INSTRUCTIONS FOR THE TASK
Below is a listing; repeat exactly the lines from the one containing "- Link: http://eidas.konference.cz/" to the one containing "- Date: JUN 14-15", both included.

ENTRIES PROVIDED
┄┄┄┄┄┄┄┄┄┄
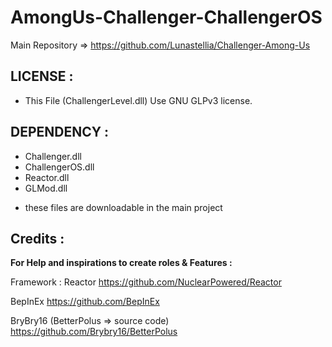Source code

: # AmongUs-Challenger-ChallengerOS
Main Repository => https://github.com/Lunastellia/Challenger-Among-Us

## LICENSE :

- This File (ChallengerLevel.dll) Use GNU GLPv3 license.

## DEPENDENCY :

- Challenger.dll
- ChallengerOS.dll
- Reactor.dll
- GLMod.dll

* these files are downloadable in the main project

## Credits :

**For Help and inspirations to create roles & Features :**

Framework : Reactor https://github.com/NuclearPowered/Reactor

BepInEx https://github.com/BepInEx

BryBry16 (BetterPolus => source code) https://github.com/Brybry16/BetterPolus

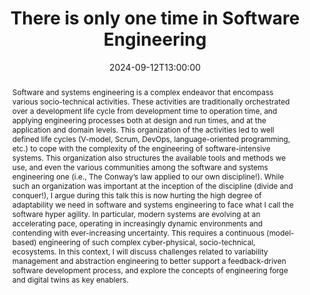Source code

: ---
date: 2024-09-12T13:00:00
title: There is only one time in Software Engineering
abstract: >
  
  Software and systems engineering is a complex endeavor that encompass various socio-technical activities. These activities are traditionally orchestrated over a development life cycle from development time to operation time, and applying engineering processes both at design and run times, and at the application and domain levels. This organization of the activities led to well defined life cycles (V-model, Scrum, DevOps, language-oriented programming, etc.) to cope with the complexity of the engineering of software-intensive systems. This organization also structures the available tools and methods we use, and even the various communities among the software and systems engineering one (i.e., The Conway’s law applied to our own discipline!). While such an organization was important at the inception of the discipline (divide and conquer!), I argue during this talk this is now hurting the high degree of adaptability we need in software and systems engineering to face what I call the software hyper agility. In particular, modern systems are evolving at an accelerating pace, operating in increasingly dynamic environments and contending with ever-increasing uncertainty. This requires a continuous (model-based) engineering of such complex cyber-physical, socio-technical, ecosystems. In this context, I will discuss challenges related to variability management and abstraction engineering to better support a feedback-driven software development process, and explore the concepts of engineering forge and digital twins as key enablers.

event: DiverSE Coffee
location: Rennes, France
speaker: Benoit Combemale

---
┄┄┄┄┄┄┄┄┄┄
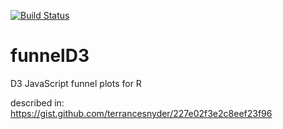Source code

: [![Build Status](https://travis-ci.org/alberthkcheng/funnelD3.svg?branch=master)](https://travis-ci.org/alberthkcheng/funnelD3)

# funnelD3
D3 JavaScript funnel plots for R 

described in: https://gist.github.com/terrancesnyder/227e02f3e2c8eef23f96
┄┄┄┄┄┄┄┄┄┄
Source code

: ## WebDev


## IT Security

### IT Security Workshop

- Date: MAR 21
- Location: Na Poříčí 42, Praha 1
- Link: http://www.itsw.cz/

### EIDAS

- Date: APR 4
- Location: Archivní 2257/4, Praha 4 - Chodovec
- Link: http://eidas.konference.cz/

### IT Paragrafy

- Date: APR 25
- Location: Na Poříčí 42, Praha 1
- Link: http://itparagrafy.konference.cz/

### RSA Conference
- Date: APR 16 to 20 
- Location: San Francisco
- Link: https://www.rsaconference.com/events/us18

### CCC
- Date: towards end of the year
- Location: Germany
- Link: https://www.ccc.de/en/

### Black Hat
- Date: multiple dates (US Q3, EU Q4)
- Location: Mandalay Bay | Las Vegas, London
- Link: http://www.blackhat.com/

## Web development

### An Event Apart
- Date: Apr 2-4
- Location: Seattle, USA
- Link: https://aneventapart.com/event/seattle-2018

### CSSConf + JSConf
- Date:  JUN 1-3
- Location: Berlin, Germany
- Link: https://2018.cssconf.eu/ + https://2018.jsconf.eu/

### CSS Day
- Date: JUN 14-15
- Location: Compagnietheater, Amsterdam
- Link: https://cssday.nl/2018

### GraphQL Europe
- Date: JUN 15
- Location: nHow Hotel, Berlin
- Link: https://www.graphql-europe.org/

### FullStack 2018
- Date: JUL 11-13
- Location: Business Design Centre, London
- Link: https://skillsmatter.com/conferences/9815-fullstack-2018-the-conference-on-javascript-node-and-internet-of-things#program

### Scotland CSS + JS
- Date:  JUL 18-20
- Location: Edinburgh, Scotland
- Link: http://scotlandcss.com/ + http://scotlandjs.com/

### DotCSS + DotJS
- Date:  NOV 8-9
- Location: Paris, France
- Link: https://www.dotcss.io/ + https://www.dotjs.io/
┄┄┄┄┄┄┄┄┄┄
TASK RESPONSE
- Link: http://eidas.konference.cz/

### IT Paragrafy

- Date: APR 25
- Location: Na Poříčí 42, Praha 1
- Link: http://itparagrafy.konference.cz/

### RSA Conference
- Date: APR 16 to 20 
- Location: San Francisco
- Link: https://www.rsaconference.com/events/us18

### CCC
- Date: towards end of the year
- Location: Germany
- Link: https://www.ccc.de/en/

### Black Hat
- Date: multiple dates (US Q3, EU Q4)
- Location: Mandalay Bay | Las Vegas, London
- Link: http://www.blackhat.com/

## Web development

### An Event Apart
- Date: Apr 2-4
- Location: Seattle, USA
- Link: https://aneventapart.com/event/seattle-2018

### CSSConf + JSConf
- Date:  JUN 1-3
- Location: Berlin, Germany
- Link: https://2018.cssconf.eu/ + https://2018.jsconf.eu/

### CSS Day
- Date: JUN 14-15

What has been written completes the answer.